The collaboration is meant in part to help cut R&D costs for the group, which includes Beijing Auto, Brilliance Auto, Changan Auto, Chery Auto, Dongfeng Auto, FAW Group, Guangzhou Auto, Jianghuai Auto, SAIC Motor and Sinotruk Group. If the partnership proves successful, it could mean heightened competition for BYD.
Of course, there’s plenty of heat on the company already. As we’ve written before, plug-ins are slated to hit the Chinese market in earnest over the next few years, with BYD’s first all-electric model, the E6, set to launch this year, and Chery Auto aiming to sell three electric and two hybrid-electric models by next year.
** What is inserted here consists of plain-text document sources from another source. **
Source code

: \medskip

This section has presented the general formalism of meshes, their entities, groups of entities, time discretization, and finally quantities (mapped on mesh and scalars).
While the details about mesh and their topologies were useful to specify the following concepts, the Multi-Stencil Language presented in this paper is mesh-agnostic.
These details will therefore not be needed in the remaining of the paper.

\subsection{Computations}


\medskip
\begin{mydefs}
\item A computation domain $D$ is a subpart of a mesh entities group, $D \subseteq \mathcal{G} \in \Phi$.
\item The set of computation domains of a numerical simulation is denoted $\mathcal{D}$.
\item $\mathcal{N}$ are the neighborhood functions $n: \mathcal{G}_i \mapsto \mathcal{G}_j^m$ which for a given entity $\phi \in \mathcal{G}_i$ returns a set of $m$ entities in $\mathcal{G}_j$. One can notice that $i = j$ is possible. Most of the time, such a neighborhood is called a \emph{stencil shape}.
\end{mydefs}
Nissan (s NSANY), which has a joint venture with Dongfeng, plans to start selling electric cars in China by 2012, and the Renault-Nissan Alliance announced earlier this year that it expects to roll out electric cars (and charging infrastructure) as part of a pilot project in central China’s Wuhan by 2011. Late last month, SAIC Motor announced plans to invest 3 billion yuan ($439 million) over the next three years to develop “new-energy sedans,” including hybrid and plug-in hybrid vehicles, as well as parts for the vehicles.
Supply may end up jumping ahead of demand for plug-ins in coming years, even though the Chinese government has thrown significant weight behind electric vehicles, J.D. Power and Associates analyst Mike Omotoso told us in April, after Chery unveiled its ambitious plans for hybrid and electric vehicles in next year’s lineup. “I don’t think there’s a market for five electric vehicles in such a short period of time,” Omotoso said. “The price of gas needs to go up significantly before there’s more demand for electric vehicles, whether in China, here, or anyone else.”
At the same time, however, moving early and fast could boost Chinese automakers’ chances of dominating the EV segment of the country’s potentially $220 billion car market, and grabbing a foothold in foreign markets. Either way, joining forces to cut costs, accelerate R&D, and share risk could be a boon for the new partners as they compete in an increasingly crowded field of plug-in vehicle makers.